The eye in the sky
Drones have changed how we see the world. Even more profoundly, drones have transformed how we experience the world – how we decide the events that matter and create our shared “truth” of what happened.
Remotely piloted and equipped with sensors, unmanned aerial vehicles are changing the way we witness war, climate change, political protests, and now the COVID-19 pandemic. In recent weeks, drone footage has broadcast the unrest in the US city of Kenosha following the shooting of Jacob Blake and the devastation of the Beirut chemical explosion and Tropical Storm Laura.
Drone technology can blur viewpoints, pull focus onto surveillance and allow people to witness everything from public protests to places pushed out of reach by the pandemic.
It’s true that drones are vision machines: they loiter in the air with a persistent eye on the ground, beaming back imagery to their control point. For most drones, the images they send are optical. For drones used in policing, border surveillance and even animal conservation, thermographic imaging is also common.
But drones are also data machines, accumulating information about altitude, speed, location and more. Research by The Conversation shows this combination of aerial vision, remote control and data creation is changing how people view the world. Drone imagery dissolves distinctions between war and domesticity, human and machine.
Drones are increasingly autonomous. Drone vision is increasingly present in new modes of art, activism, and popular and promotional culture. Police drones can capture footage of protests and be used in the court room against activists.
Yet at the same time, drone vision can allow us to witness state violence that might otherwise have gone undetected and even reveal the invisible data systems that police airspace. As Black Lives Matter protests continue across America and the world, drones bear witness to clashes between police and activists, democratising the aerial view that once belonged to police and media helicopters.
Drone footage of open cut mines, Great Barrier Reef bleaching and the newly intense devastation of bushfires, floods and droughts make the effects of the climate emergency inescapable.
Before drones, the view from above was limited to helicopters, satellites, air planes and, further back still, the hot air balloon. Drones have made the aerial view commonplace, found everywhere from news reports to geographic surveys to wedding photos.
Commercial and enterprise drone development has focused more on quad-copter than fixed wing designs, with the market dominated by the Chinese manufacturer DJI.
Just a few years ago, hobbyist drones were tricky to fly but now there are selfie drones that can be piloted by gesture, autonomously avoid obstacles, and track you as you move.
Now found everywhere from search and rescue to agriculture to policing, the social and political impact of drones is a serious issue. During the pandemic, the policing function of drones has spread alarmingly to social distancing enforcement and biometric surveillance.
This year, drones have allowed people around the world to witness cities emptied of their usual crowds. These images testify to the scale of the upheaval of everyday life. For those sheltering in place, these images can provide a sense of the communal nature of a profoundly isolating time.
In contrast to the continual updating of testing, infection and death statistics and the ubiquitous logarithmic charts showing curves flattening or rising, drones allow us to witness the uncanny, melancholic and strangely beautiful disruption to everyday life.

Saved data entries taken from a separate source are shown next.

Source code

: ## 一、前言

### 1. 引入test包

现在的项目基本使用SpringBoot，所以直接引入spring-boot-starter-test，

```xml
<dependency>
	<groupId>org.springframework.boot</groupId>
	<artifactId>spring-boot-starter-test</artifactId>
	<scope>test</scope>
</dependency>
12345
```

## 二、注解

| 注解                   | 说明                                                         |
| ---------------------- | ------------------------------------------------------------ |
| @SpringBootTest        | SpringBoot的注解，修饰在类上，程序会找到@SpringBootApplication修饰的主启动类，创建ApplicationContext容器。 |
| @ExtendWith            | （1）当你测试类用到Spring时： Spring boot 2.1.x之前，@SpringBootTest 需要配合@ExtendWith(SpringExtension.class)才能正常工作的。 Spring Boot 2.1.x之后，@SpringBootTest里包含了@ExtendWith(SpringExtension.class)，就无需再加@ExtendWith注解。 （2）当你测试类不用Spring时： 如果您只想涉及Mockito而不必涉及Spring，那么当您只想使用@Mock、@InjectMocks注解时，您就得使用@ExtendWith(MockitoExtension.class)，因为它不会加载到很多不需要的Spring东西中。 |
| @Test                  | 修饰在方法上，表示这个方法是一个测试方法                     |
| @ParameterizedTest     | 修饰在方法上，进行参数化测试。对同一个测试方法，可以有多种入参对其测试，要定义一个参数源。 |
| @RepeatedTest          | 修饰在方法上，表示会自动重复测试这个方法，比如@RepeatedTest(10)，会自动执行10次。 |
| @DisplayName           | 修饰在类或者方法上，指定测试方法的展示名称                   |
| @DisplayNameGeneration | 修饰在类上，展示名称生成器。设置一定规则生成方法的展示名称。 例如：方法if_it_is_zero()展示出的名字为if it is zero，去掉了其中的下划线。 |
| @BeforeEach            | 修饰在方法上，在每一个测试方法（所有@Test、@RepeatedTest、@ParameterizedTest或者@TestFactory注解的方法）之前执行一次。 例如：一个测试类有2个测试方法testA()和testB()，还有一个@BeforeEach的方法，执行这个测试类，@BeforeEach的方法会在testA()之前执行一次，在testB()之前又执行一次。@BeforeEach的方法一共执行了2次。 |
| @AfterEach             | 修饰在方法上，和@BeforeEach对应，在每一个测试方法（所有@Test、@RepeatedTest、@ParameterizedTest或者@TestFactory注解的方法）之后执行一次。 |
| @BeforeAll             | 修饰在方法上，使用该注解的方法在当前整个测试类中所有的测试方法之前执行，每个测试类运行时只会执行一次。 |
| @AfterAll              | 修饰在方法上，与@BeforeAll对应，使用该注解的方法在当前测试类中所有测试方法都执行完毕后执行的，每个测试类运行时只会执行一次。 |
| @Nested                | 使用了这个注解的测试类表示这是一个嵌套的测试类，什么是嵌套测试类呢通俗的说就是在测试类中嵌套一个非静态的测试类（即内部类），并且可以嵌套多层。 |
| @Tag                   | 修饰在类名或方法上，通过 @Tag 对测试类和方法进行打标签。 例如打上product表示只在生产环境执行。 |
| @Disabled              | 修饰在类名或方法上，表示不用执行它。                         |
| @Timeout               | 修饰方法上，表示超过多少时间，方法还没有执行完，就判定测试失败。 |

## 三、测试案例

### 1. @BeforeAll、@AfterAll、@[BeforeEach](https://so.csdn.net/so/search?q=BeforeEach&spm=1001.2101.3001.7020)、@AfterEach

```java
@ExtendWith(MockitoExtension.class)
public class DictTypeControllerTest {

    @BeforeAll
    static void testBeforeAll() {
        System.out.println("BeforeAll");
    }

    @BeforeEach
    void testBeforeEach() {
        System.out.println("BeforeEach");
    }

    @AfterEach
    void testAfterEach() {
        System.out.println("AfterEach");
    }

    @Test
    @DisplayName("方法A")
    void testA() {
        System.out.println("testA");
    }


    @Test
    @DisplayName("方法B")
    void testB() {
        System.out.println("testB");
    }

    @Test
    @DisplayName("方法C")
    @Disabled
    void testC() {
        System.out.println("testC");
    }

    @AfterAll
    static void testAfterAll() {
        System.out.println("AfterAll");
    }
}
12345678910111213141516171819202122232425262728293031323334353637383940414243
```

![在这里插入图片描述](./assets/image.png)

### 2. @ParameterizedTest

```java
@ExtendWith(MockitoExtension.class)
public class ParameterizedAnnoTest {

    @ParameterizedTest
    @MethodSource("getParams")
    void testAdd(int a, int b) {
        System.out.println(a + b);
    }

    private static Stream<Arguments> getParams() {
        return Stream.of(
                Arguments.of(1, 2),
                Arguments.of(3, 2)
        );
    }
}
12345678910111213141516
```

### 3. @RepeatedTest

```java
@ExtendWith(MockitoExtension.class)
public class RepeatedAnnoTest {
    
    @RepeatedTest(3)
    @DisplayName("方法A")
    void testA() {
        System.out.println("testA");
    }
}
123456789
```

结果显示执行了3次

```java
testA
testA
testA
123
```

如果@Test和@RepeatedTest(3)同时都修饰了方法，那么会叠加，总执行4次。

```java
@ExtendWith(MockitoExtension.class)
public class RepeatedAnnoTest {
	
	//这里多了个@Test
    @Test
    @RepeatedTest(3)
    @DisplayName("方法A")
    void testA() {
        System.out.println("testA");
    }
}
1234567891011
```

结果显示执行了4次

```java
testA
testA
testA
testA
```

This kind of witnessing provides context for the dislocations and anxieties of life under lockdown, even if it can’t necessarily make the disruption easier to bear.
Last month, the skies over Seoul, South Korea were lit up by around 300 drones creating messages of public health safety and lockdown encouragement. Previously, Lithuanian photographer Adas Vasiliauskas used his drone to facilitate human connections with friends and neighbours, who relished the chance to dress up and pose for family portraits.
As our ability to encounter the world beyond our neighbourhoods recedes, drones could open up the world in unexpected ways. Before the coronavirus, travellers were already using drones to capture stunning imagery – though it landed one Australian couple in trouble in Iran.
With millions stuck in lockdown and travel restrictions in place, drone footage shared online can help people experience distant places without leaving home.
While remote tourism of this kind could be abusive and intrusive, infrastructure is in place for a more ethical approach. For example, WeRobotics and other groups have seeded drone expertise across Africa, Asian and South America, helping train local operators to undertake mapping and photography.
Witnessing the world through the eyes of drones can be powerful for both good and ill. It can reveal beauty and injustice, but it can also subject people to unwelcome surveillance. As drones become more and more embedded in how we see the world, deeper understandings of the ethics of aerial vision will be essential.